* _Required action_
For this exercise, reproduce the entries below exactly, but only from the line containing "- [图表](widgets-charts.md)" through the line containing "- ## [帮助函数](function.md)", both included.

[Saved entries]

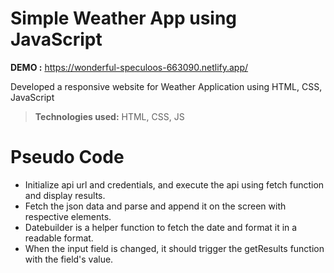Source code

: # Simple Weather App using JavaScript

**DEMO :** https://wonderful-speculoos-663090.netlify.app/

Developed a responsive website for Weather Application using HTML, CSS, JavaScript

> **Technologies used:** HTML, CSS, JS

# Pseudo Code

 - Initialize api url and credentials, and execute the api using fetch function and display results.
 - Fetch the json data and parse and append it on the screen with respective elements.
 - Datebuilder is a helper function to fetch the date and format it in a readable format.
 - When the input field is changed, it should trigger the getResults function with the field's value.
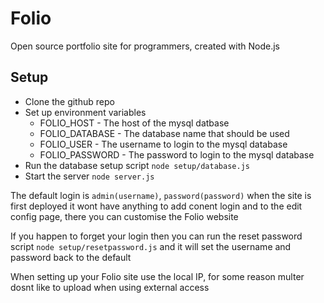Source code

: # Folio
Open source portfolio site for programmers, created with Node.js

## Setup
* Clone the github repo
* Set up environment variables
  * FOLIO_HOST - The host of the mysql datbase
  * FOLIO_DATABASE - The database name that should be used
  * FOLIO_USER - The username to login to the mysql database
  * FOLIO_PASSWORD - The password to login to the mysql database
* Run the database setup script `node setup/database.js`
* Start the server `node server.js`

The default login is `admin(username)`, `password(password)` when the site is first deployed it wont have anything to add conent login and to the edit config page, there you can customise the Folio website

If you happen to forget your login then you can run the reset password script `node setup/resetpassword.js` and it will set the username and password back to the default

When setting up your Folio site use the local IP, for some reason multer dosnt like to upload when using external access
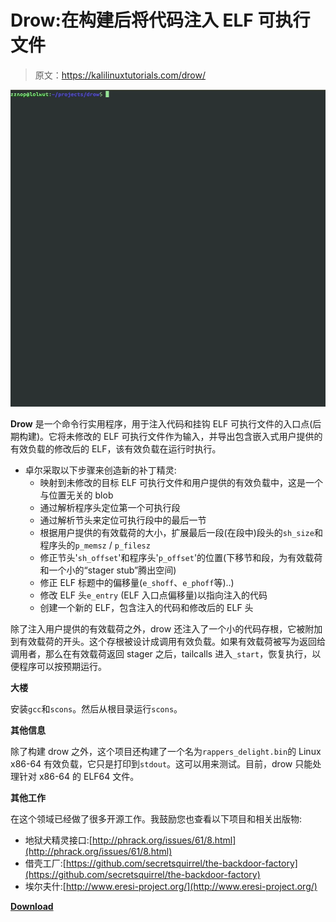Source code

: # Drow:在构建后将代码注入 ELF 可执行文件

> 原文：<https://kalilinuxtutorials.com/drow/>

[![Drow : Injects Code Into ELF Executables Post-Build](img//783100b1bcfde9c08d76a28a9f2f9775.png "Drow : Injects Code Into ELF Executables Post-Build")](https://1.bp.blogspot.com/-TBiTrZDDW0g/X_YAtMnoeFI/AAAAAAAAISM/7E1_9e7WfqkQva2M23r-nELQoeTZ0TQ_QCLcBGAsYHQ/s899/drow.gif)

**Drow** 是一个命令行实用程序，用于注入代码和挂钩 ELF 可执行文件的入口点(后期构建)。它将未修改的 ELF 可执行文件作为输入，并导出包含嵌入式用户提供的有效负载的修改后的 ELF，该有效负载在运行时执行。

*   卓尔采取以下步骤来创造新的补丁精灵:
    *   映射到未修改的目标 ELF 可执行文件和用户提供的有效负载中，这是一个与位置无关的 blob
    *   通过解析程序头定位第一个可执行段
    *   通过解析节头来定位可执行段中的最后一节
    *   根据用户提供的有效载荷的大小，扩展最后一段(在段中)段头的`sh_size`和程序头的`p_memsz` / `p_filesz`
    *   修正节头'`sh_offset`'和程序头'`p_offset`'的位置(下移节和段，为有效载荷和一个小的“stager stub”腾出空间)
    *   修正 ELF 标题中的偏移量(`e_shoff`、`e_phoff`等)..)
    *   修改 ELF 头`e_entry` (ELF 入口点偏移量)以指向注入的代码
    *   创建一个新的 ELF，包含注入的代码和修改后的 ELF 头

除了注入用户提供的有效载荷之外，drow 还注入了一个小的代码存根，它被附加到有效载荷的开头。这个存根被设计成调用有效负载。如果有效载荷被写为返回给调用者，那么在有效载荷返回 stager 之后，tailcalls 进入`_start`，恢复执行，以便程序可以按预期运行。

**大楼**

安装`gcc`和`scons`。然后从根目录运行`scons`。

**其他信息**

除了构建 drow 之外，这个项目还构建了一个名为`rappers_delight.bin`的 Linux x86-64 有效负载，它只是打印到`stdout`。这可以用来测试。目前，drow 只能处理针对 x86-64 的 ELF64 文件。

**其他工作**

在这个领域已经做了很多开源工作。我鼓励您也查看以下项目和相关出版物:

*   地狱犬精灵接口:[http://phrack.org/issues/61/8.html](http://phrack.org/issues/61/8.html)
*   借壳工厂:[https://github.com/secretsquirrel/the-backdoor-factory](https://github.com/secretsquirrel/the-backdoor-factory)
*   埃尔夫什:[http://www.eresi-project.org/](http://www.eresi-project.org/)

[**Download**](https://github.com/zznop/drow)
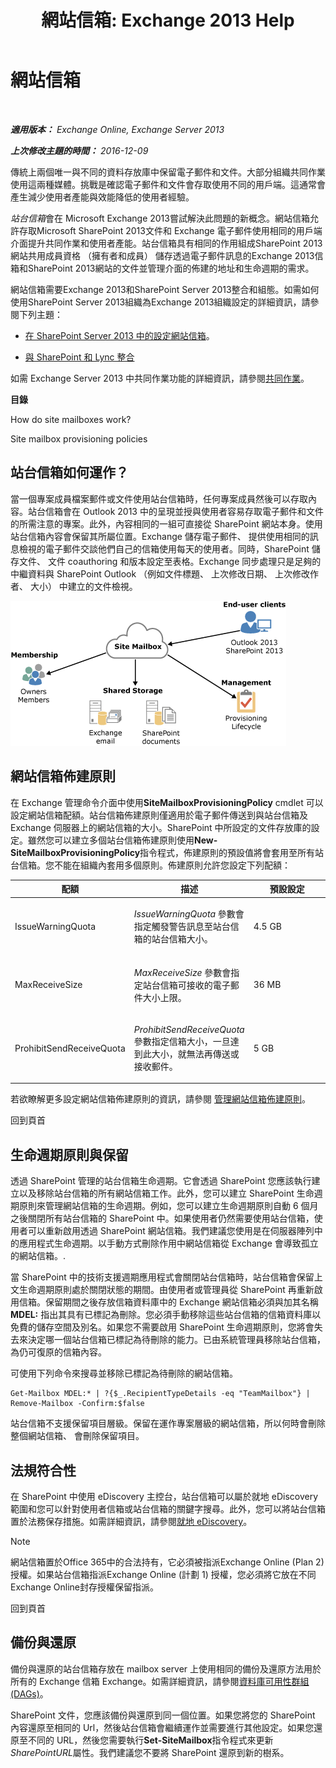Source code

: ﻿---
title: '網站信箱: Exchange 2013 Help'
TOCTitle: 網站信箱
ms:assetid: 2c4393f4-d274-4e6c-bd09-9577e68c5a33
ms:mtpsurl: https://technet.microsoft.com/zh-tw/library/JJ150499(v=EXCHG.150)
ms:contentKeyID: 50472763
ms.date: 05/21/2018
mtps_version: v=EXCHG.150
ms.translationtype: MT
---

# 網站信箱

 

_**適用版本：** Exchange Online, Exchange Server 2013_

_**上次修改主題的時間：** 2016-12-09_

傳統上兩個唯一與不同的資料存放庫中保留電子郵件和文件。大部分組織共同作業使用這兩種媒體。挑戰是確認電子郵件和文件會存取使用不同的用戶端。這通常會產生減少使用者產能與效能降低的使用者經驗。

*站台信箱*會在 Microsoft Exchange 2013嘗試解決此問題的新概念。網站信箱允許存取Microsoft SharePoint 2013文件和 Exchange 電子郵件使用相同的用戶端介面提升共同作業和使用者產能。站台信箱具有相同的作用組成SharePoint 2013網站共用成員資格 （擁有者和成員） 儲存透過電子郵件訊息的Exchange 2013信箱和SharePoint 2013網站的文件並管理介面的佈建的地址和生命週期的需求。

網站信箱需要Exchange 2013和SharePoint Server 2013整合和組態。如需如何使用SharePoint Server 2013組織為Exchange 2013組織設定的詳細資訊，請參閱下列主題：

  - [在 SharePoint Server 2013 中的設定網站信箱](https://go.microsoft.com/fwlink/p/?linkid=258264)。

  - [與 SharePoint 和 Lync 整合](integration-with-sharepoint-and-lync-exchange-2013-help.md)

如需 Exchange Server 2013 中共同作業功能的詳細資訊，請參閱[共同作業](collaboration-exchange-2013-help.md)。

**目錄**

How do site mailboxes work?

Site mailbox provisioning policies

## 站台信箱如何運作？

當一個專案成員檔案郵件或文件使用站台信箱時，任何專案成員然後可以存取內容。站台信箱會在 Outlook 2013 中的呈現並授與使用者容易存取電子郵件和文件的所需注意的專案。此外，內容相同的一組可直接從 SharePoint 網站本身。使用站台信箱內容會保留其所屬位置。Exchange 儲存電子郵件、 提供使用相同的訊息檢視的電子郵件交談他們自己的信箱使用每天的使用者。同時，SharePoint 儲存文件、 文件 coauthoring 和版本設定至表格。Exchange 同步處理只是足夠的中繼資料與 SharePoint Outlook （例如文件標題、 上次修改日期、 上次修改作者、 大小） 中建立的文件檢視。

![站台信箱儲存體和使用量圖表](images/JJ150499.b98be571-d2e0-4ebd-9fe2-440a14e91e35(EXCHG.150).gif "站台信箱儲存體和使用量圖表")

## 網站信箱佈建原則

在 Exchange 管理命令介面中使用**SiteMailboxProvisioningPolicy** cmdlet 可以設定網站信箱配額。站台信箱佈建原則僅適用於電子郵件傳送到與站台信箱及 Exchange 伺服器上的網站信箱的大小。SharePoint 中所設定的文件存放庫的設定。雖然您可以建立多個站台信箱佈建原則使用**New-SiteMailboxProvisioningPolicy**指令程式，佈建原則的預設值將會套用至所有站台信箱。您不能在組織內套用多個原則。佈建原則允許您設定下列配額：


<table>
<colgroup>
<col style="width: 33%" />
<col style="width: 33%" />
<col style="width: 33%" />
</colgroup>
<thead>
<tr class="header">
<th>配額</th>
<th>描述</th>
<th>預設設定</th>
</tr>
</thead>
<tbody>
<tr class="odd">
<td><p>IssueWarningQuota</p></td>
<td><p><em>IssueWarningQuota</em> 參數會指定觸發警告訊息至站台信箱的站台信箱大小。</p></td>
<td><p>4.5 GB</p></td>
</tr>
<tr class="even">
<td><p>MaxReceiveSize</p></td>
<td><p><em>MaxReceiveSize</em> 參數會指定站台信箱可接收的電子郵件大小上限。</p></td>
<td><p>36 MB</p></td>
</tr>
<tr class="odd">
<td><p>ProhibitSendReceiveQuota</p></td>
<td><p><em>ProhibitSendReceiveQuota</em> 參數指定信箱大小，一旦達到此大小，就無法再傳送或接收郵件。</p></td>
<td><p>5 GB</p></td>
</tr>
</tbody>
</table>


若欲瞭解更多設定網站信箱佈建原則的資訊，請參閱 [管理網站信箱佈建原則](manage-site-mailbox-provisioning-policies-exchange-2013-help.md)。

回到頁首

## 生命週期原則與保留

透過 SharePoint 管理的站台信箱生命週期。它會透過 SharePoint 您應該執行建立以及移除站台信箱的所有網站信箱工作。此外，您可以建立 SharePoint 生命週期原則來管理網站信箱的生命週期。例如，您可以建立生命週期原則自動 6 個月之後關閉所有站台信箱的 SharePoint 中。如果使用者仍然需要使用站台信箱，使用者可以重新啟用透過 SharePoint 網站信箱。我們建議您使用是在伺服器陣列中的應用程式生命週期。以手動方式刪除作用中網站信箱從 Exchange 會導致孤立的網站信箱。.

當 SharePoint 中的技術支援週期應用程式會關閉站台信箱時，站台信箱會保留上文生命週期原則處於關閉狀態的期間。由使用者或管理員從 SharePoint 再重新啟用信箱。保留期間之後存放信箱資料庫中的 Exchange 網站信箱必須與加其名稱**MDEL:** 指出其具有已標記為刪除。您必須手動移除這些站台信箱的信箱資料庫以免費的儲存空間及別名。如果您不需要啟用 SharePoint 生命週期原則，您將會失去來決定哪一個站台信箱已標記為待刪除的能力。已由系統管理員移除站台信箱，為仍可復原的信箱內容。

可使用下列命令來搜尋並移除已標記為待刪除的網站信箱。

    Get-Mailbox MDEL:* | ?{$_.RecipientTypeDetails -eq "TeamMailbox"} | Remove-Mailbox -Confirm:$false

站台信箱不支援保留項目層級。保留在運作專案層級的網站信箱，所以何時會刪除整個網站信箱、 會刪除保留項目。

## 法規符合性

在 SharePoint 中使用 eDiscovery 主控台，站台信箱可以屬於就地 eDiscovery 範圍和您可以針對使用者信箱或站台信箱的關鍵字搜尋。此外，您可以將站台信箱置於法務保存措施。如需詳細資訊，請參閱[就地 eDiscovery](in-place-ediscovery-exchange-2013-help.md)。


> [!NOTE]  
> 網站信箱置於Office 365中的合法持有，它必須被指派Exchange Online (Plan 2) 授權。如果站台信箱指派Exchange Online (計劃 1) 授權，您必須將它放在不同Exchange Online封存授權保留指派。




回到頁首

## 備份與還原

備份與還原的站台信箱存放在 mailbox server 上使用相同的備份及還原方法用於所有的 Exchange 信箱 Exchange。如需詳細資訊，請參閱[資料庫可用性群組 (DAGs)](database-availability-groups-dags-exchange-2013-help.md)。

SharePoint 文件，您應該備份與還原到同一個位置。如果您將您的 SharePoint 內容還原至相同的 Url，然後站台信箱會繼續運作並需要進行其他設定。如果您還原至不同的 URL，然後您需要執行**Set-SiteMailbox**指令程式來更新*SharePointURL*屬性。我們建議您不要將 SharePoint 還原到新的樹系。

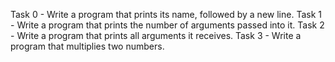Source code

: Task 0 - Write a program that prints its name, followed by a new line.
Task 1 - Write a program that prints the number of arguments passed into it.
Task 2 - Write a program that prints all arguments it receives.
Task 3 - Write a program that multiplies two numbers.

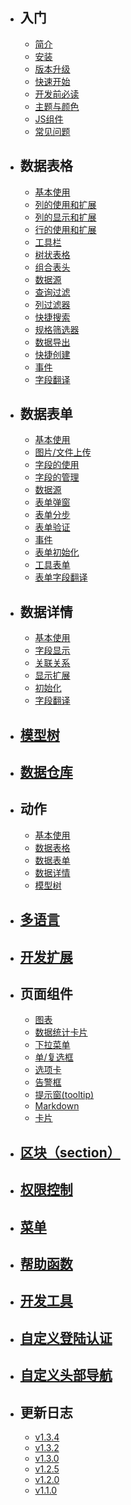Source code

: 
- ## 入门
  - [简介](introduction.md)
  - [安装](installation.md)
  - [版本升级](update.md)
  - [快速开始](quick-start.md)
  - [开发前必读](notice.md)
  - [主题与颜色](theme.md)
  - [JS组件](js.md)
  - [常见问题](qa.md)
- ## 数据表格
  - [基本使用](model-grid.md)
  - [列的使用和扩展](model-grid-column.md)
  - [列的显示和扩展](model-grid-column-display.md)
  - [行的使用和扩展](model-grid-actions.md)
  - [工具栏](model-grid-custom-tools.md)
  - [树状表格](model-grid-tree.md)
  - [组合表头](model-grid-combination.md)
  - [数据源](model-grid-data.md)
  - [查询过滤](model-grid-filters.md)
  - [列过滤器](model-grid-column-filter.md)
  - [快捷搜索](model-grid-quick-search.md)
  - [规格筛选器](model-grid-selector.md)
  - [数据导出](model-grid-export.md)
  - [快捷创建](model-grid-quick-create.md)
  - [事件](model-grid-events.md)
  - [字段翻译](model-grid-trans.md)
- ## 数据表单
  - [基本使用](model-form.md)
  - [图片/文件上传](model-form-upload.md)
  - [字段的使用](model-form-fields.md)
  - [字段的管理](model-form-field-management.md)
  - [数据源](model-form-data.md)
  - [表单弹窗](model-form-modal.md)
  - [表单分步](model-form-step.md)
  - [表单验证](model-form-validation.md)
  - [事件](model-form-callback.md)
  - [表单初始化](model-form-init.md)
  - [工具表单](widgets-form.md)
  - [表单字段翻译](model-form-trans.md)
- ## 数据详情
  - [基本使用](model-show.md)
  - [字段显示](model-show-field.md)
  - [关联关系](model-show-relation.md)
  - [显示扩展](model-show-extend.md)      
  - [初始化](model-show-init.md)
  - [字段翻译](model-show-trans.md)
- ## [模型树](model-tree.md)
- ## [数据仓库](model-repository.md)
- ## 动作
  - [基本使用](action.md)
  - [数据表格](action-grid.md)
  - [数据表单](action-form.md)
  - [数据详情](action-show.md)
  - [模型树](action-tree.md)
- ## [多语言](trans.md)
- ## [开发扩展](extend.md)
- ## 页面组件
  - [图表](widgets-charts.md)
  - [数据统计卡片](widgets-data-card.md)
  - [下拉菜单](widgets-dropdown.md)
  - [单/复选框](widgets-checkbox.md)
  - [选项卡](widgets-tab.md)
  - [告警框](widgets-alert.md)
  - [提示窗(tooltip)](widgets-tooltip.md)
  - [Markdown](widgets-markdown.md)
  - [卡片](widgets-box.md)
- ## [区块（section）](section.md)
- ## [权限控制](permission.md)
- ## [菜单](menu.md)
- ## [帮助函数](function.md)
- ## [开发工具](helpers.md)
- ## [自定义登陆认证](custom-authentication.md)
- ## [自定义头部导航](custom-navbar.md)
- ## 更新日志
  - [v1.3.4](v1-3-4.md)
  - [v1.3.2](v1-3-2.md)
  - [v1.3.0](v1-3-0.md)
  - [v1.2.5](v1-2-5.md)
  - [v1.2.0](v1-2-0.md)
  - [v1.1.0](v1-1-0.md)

* _Reply_
  - [图表](widgets-charts.md)
  - [数据统计卡片](widgets-data-card.md)
  - [下拉菜单](widgets-dropdown.md)
  - [单/复选框](widgets-checkbox.md)
  - [选项卡](widgets-tab.md)
  - [告警框](widgets-alert.md)
  - [提示窗(tooltip)](widgets-tooltip.md)
  - [Markdown](widgets-markdown.md)
  - [卡片](widgets-box.md)
- ## [区块（section）](section.md)
- ## [权限控制](permission.md)
- ## [菜单](menu.md)
- ## [帮助函数](function.md)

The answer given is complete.